Levels of Nodal Signalling Specify Dorso-Ventral Pattern

(A–F) In situ hybridisation showing expression of gsc in 6 hpf wild-type (WT) embryos (A and E), and embryos injected with increasing concentrations of sqt (B–D, F, and G). (A–D, and G) Animal pole views, with dorsal towards the right of the image, show that increasing concentrations of sqt lead to a ventral expansion of gsc.

(E and F) Images of the dorsal side of (A) and (B) show that gsc expression expands towards the animal pole in embryos injected with sqt.

(G–I) Correlation of the percentage of embryos that express ectopic gsc with levels of Smad2/4 nuclear BiFC. (G) No ectopic gsc expression is visible in the animal pole (boxed region) of an embryo injected with 2.5 pg of sqt mRNA. (H) Graph showing the percentage of embryos that express gsc in animal pole cells in response to increasing levels of sqt mRNA. Note that significant expression of gsc occurs between 4 pg and 5 pg of injected mRNA. (I) The average intensities of Smad2/4 nuclear BiFC in animal pole cells of embryos injected with the indicated amounts of sqt mRNA, using the same groups of embryos used to quantify gsc expression in (H).
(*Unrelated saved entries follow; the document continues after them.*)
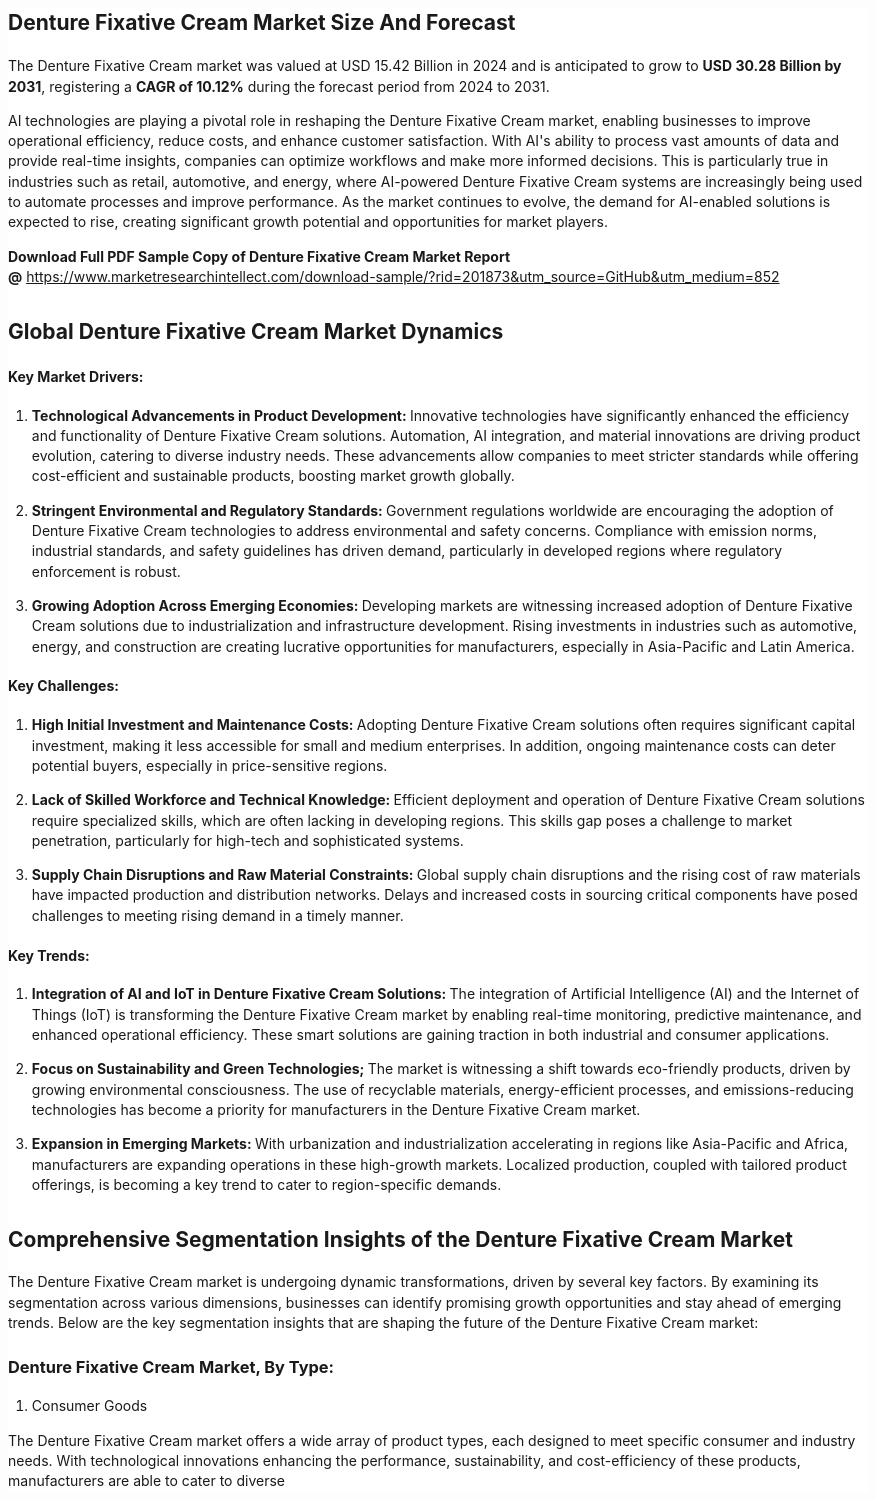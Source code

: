 <h2>Denture Fixative Cream Market Size And Forecast</h2><p>The Denture Fixative Cream market was valued at USD 15.42 Billion in 2024 and is anticipated to grow to <strong>USD 30.28 Billion by 2031</strong>, registering a <strong>CAGR of 10.12%</strong> during the forecast period from 2024 to 2031.</p><p>AI technologies are playing a pivotal role in reshaping the Denture Fixative Cream market, enabling businesses to improve operational efficiency, reduce costs, and enhance customer satisfaction. With AI's ability to process vast amounts of data and provide real-time insights, companies can optimize workflows and make more informed decisions. This is particularly true in industries such as retail, automotive, and energy, where AI-powered Denture Fixative Cream systems are increasingly being used to automate processes and improve performance. As the market continues to evolve, the demand for AI-enabled solutions is expected to rise, creating significant growth potential and opportunities for market players.</p><p><strong>Download Full PDF Sample Copy of Denture Fixative Cream Market Report @</strong>&nbsp;<a href="https://www.marketresearchintellect.com/download-sample/?rid=201873&amp;utm_source=GitHub&amp;utm_medium=852">https://www.marketresearchintellect.com/download-sample/?rid=201873&amp;utm_source=GitHub&amp;utm_medium=852</a></p><h2>Global Denture Fixative Cream Market Dynamics</h2><h4><strong>Key Market Drivers:</strong></h4><ol><li><p><strong>Technological Advancements in Product Development:&nbsp;</strong>Innovative technologies have significantly enhanced the efficiency and functionality of Denture Fixative Cream solutions. Automation, AI integration, and material innovations are driving product evolution, catering to diverse industry needs. These advancements allow companies to meet stricter standards while offering cost-efficient and sustainable products, boosting market growth globally.</p></li><li><p><strong>Stringent Environmental and Regulatory Standards:&nbsp;</strong>Government regulations worldwide are encouraging the adoption of Denture Fixative Cream technologies to address environmental and safety concerns. Compliance with emission norms, industrial standards, and safety guidelines has driven demand, particularly in developed regions where regulatory enforcement is robust.</p></li><li><p><strong>Growing Adoption Across Emerging Economies:&nbsp;</strong>Developing markets are witnessing increased adoption of Denture Fixative Cream solutions due to industrialization and infrastructure development. Rising investments in industries such as automotive, energy, and construction are creating lucrative opportunities for manufacturers, especially in Asia-Pacific and Latin America.</p></li></ol><h4><strong>Key Challenges:</strong></h4><ol><li><p><strong>High Initial Investment and Maintenance Costs:&nbsp;</strong>Adopting Denture Fixative Cream solutions often requires significant capital investment, making it less accessible for small and medium enterprises. In addition, ongoing maintenance costs can deter potential buyers, especially in price-sensitive regions.</p></li><li><p><strong>Lack of Skilled Workforce and Technical Knowledge:&nbsp;</strong>Efficient deployment and operation of Denture Fixative Cream solutions require specialized skills, which are often lacking in developing regions. This skills gap poses a challenge to market penetration, particularly for high-tech and sophisticated systems.</p></li><li><p><strong>Supply Chain Disruptions and Raw Material Constraints:&nbsp;</strong>Global supply chain disruptions and the rising cost of raw materials have impacted production and distribution networks. Delays and increased costs in sourcing critical components have posed challenges to meeting rising demand in a timely manner.</p></li></ol><h4><strong>Key Trends:</strong></h4><ol><li><p><strong>Integration of AI and IoT in Denture Fixative Cream Solutions:&nbsp;</strong>The integration of Artificial Intelligence (AI) and the Internet of Things (IoT) is transforming the Denture Fixative Cream market by enabling real-time monitoring, predictive maintenance, and enhanced operational efficiency. These smart solutions are gaining traction in both industrial and consumer applications.</p></li><li><p><strong>Focus on Sustainability and Green Technologies;&nbsp;</strong>The market is witnessing a shift towards eco-friendly products, driven by growing environmental consciousness. The use of recyclable materials, energy-efficient processes, and emissions-reducing technologies has become a priority for manufacturers in the Denture Fixative Cream market.</p></li><li><p><strong>Expansion in Emerging Markets:&nbsp;</strong>With urbanization and industrialization accelerating in regions like Asia-Pacific and Africa, manufacturers are expanding operations in these high-growth markets. Localized production, coupled with tailored product offerings, is becoming a key trend to cater to region-specific demands.</p></li></ol><div class="article-main__content" data-test-id="publishing-text-block"><h2>Comprehensive Segmentation Insights of the Denture Fixative Cream Market</h2><p>The Denture Fixative Cream market is undergoing dynamic transformations, driven by several key factors. By examining its segmentation across various dimensions, businesses can identify promising growth opportunities and stay ahead of emerging trends. Below are the key segmentation insights that are shaping the future of the Denture Fixative Cream market:</p><h3><strong>Denture Fixative Cream Market, By Type:<br /></strong></h3><ol><li>Consumer Goods</li></ol><p>The Denture Fixative Cream market offers a wide array of product types, each designed to meet specific consumer and industry needs. With technological innovations enhancing the performance, sustainability, and cost-efficiency of these products, manufacturers are able to cater to diverse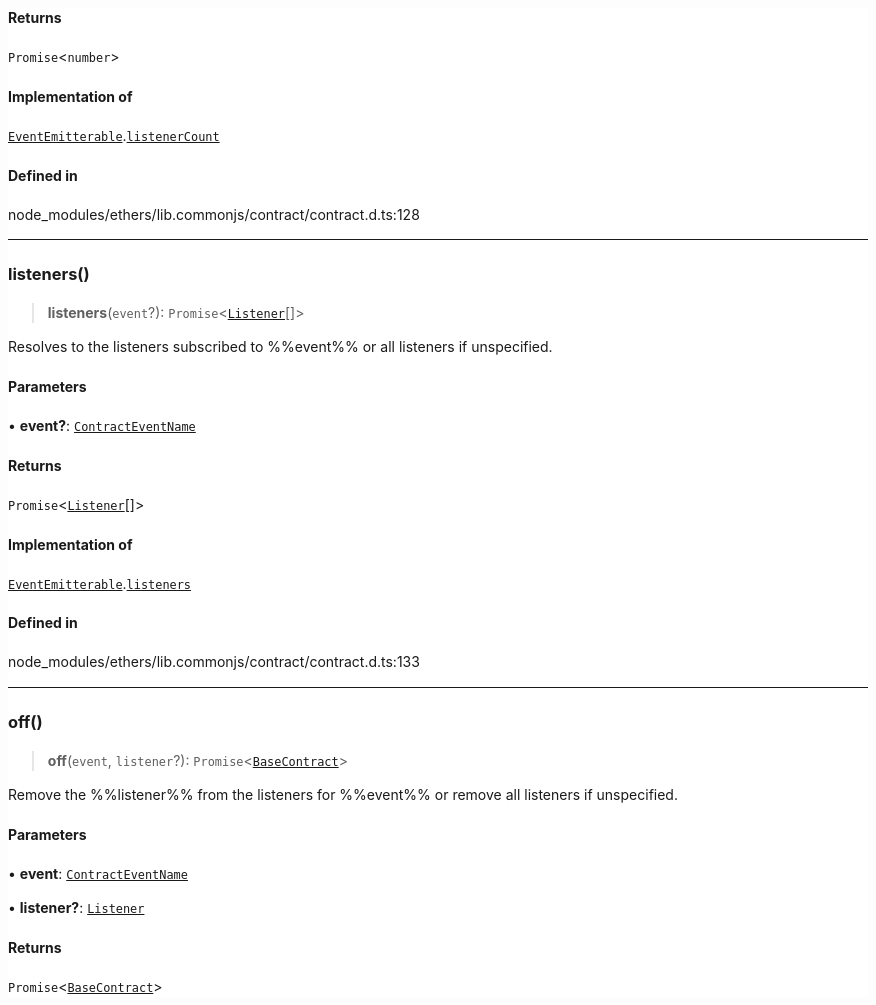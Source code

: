 #### Returns

`Promise`\<`number`\>

#### Implementation of

[`EventEmitterable`](../interfaces/EventEmitterable.md).[`listenerCount`](../interfaces/EventEmitterable.md#listenercount)

#### Defined in

node\_modules/ethers/lib.commonjs/contract/contract.d.ts:128

***

### listeners()

> **listeners**(`event`?): `Promise`\<[`Listener`](../type-aliases/Listener.md)[]\>

Resolves to the listeners subscribed to %%event%% or all listeners
 if unspecified.

#### Parameters

• **event?**: [`ContractEventName`](../type-aliases/ContractEventName.md)

#### Returns

`Promise`\<[`Listener`](../type-aliases/Listener.md)[]\>

#### Implementation of

[`EventEmitterable`](../interfaces/EventEmitterable.md).[`listeners`](../interfaces/EventEmitterable.md#listeners)

#### Defined in

node\_modules/ethers/lib.commonjs/contract/contract.d.ts:133

***

### off()

> **off**(`event`, `listener`?): `Promise`\<[`BaseContract`](BaseContract.md)\>

Remove the %%listener%% from the listeners for %%event%% or remove
 all listeners if unspecified.

#### Parameters

• **event**: [`ContractEventName`](../type-aliases/ContractEventName.md)

• **listener?**: [`Listener`](../type-aliases/Listener.md)

#### Returns

`Promise`\<[`BaseContract`](BaseContract.md)\>
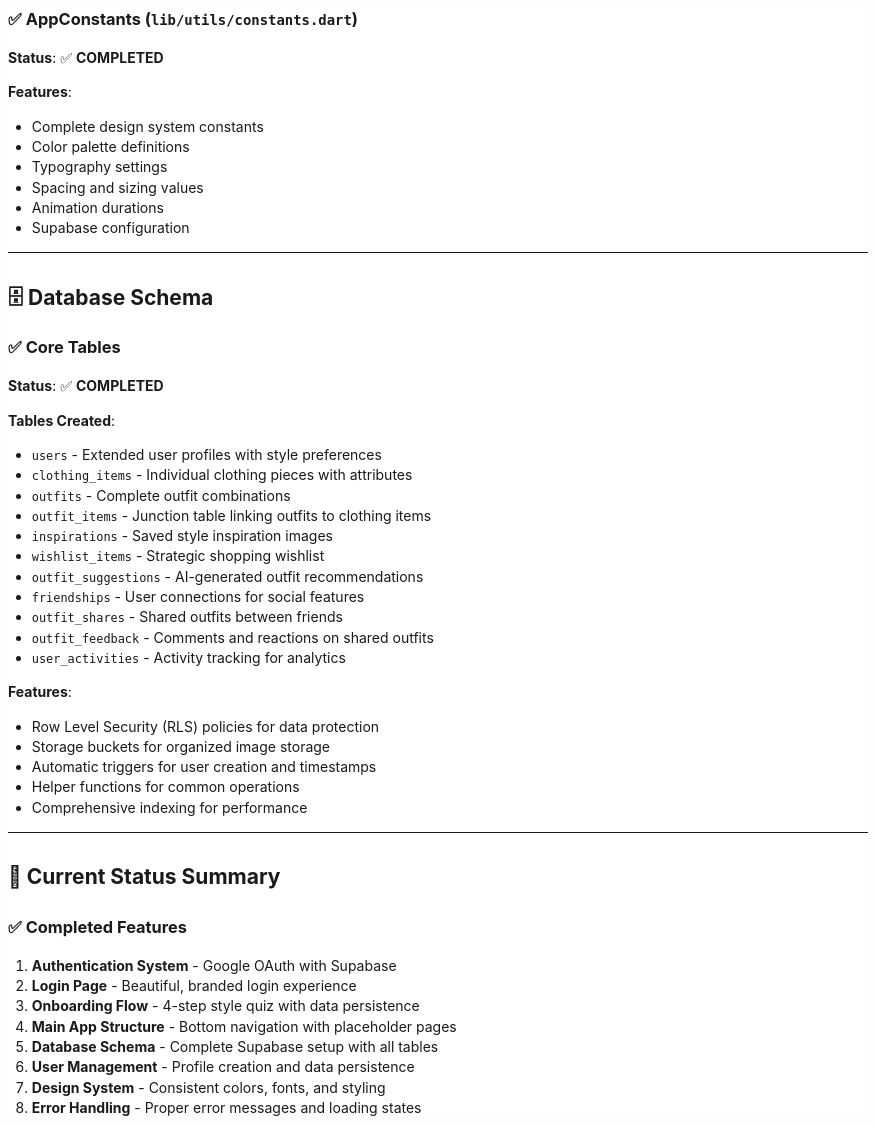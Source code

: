 ### **✅ AppConstants** (`lib/utils/constants.dart`)
**Status**: ✅ **COMPLETED**

**Features**:
- Complete design system constants
- Color palette definitions
- Typography settings
- Spacing and sizing values
- Animation durations
- Supabase configuration

---

## 🗄️ **Database Schema**

### **✅ Core Tables**
**Status**: ✅ **COMPLETED**

**Tables Created**:
- `users` - Extended user profiles with style preferences
- `clothing_items` - Individual clothing pieces with attributes
- `outfits` - Complete outfit combinations
- `outfit_items` - Junction table linking outfits to clothing items
- `inspirations` - Saved style inspiration images
- `wishlist_items` - Strategic shopping wishlist
- `outfit_suggestions` - AI-generated outfit recommendations
- `friendships` - User connections for social features
- `outfit_shares` - Shared outfits between friends
- `outfit_feedback` - Comments and reactions on shared outfits
- `user_activities` - Activity tracking for analytics

**Features**:
- Row Level Security (RLS) policies for data protection
- Storage buckets for organized image storage
- Automatic triggers for user creation and timestamps
- Helper functions for common operations
- Comprehensive indexing for performance

---

## 🚀 **Current Status Summary**

### **✅ Completed Features**
1. **Authentication System** - Google OAuth with Supabase
2. **Login Page** - Beautiful, branded login experience
3. **Onboarding Flow** - 4-step style quiz with data persistence
4. **Main App Structure** - Bottom navigation with placeholder pages
5. **Database Schema** - Complete Supabase setup with all tables
6. **User Management** - Profile creation and data persistence
7. **Design System** - Consistent colors, fonts, and styling
8. **Error Handling** - Proper error messages and loading states
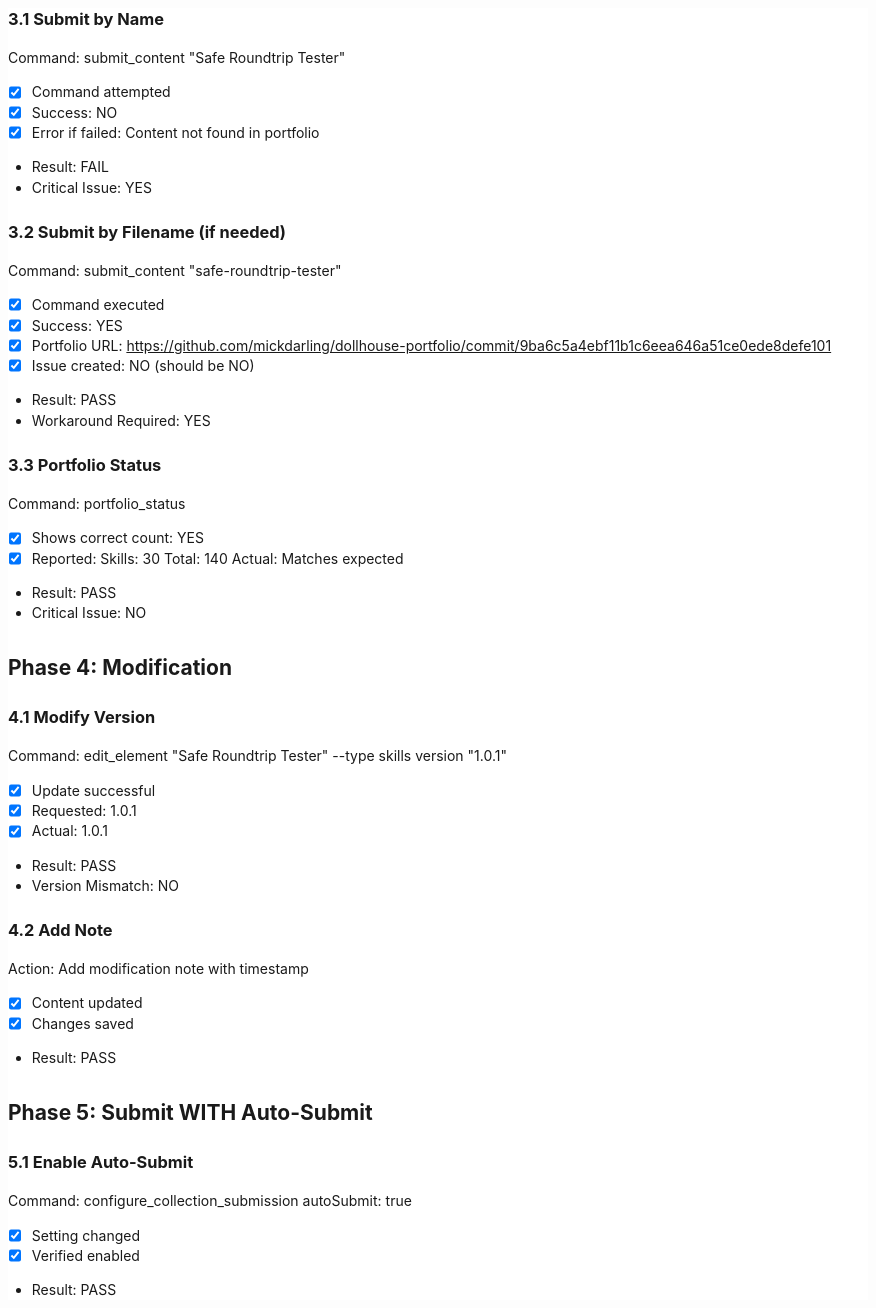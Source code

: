 ### 3.1 Submit by Name
Command: submit_content "Safe Roundtrip Tester"
- [x] Command attempted
- [x] Success: NO
- [x] Error if failed: Content not found in portfolio
- Result: FAIL
- Critical Issue: YES

### 3.2 Submit by Filename (if needed)
Command: submit_content "safe-roundtrip-tester"
- [x] Command executed
- [x] Success: YES
- [x] Portfolio URL: https://github.com/mickdarling/dollhouse-portfolio/commit/9ba6c5a4ebf11b1c6eea646a51ce0ede8defe101
- [x] Issue created: NO (should be NO)
- Result: PASS
- Workaround Required: YES

### 3.3 Portfolio Status
Command: portfolio_status
- [x] Shows correct count: YES
- [x] Reported: Skills: 30 Total: 140 Actual: Matches expected
- Result: PASS
- Critical Issue: NO

## Phase 4: Modification

### 4.1 Modify Version
Command: edit_element "Safe Roundtrip Tester" --type skills version "1.0.1"
- [x] Update successful
- [x] Requested: 1.0.1
- [x] Actual: 1.0.1
- Result: PASS
- Version Mismatch: NO

### 4.2 Add Note
Action: Add modification note with timestamp
- [x] Content updated
- [x] Changes saved
- Result: PASS

## Phase 5: Submit WITH Auto-Submit

### 5.1 Enable Auto-Submit
Command: configure_collection_submission autoSubmit: true
- [x] Setting changed
- [x] Verified enabled
- Result: PASS
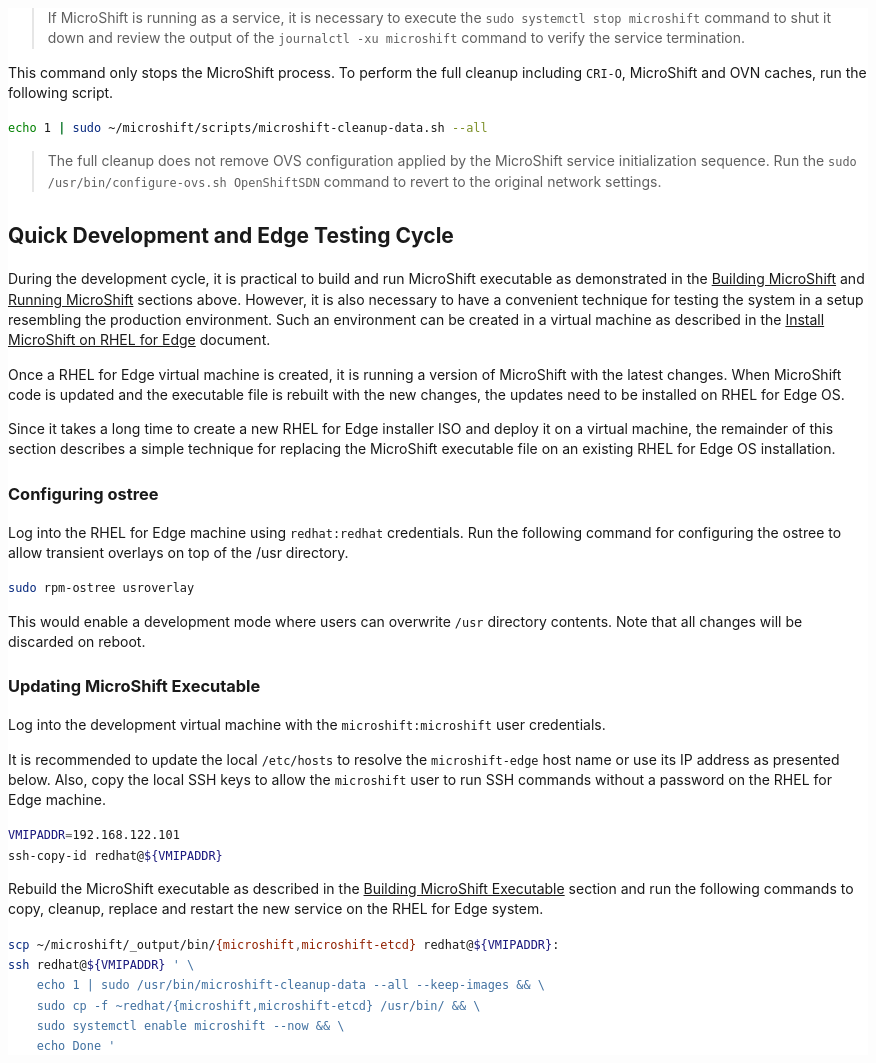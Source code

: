 > If MicroShift is running as a service, it is necessary to execute the
> `sudo systemctl stop microshift` command to shut it down and review the output
> of the `journalctl -xu microshift` command to verify the service termination.

This command only stops the MicroShift process. To perform the full cleanup including
`CRI-O`, MicroShift and OVN caches, run the following script.
```bash
echo 1 | sudo ~/microshift/scripts/microshift-cleanup-data.sh --all
```

> The full cleanup does not remove OVS configuration applied by the MicroShift service
> initialization sequence. Run the `sudo /usr/bin/configure-ovs.sh OpenShiftSDN` command
> to revert to the original network settings.

## Quick Development and Edge Testing Cycle
During the development cycle, it is practical to build and run MicroShift executable
as demonstrated in the [Building MicroShift](#building-microshift-executable) and
[Running MicroShift](#running-microshift) sections above. However, it is also necessary
to have a convenient technique for testing the system in a setup resembling the production
environment. Such an environment can be created in a virtual machine as described in the
[Install MicroShift on RHEL for Edge](./rhel4edge_iso.md) document.

Once a RHEL for Edge virtual machine is created, it is running a version of MicroShift
with the latest changes. When MicroShift code is updated and the executable file is
rebuilt with the new changes, the updates need to be installed on RHEL for Edge OS.

Since it takes a long time to create a new RHEL for Edge installer ISO and deploy it
on a virtual machine, the remainder of this section describes a simple technique for
replacing the MicroShift executable file on an existing RHEL for Edge OS installation.

### Configuring ostree
Log into the RHEL for Edge machine using `redhat:redhat` credentials. Run the following
command for configuring the ostree to allow transient overlays on top of the /usr directory.
```bash
sudo rpm-ostree usroverlay
```

This would enable a development mode where users can overwrite `/usr` directory contents.
Note that all changes will be discarded on reboot.

### Updating MicroShift Executable
Log into the development virtual machine with the `microshift:microshift` user credentials.

It is recommended to update the local `/etc/hosts` to resolve the `microshift-edge`
host name or use its IP address as presented below. Also, copy the local SSH keys
to allow the `microshift` user to run SSH commands without a password on the RHEL
for Edge machine.
```bash
VMIPADDR=192.168.122.101
ssh-copy-id redhat@${VMIPADDR}
```

Rebuild the MicroShift executable as described in the [Building MicroShift Executable](#building-microshift-executable)
section and run the following commands to copy, cleanup, replace and restart the
new service on the RHEL for Edge system.
```bash
scp ~/microshift/_output/bin/{microshift,microshift-etcd} redhat@${VMIPADDR}:
ssh redhat@${VMIPADDR} ' \
    echo 1 | sudo /usr/bin/microshift-cleanup-data --all --keep-images && \
    sudo cp -f ~redhat/{microshift,microshift-etcd} /usr/bin/ && \
    sudo systemctl enable microshift --now && \
    echo Done '
```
Smad2/4 BiFC intensities were normalised by subtracting from the data the average intensity of nuclei in the YSL, derived from Figure 3.

Numbers of embryos used for the quantifications of gsc expression (H) were: 5 pg = 103; 4 pg = 58; 3 pg = 58; 2 pg = 112; 1 pg = 36. Numbers used for the quantification of Smad2/4 BiFC intensity (I) were: 5 pg = 20; 4 pg = 8; 3 pg = 14; 2 pg = 16; 1 pg = 6.

Dorso-Ventral Patterning Is Dependant on Nodal and BMP Signalling

(A, C–D) Wild-type embryos.

(B, E, and F) Embryos injected with 800 pg of RNA encoding a dominant negative BMP receptor.

(A and B) Four-somite stage embryos.

(C–F) gsc in situ hybridisation on 6-hpf embryos. (C and E) Animal pole views. (D and F) Dorsal views.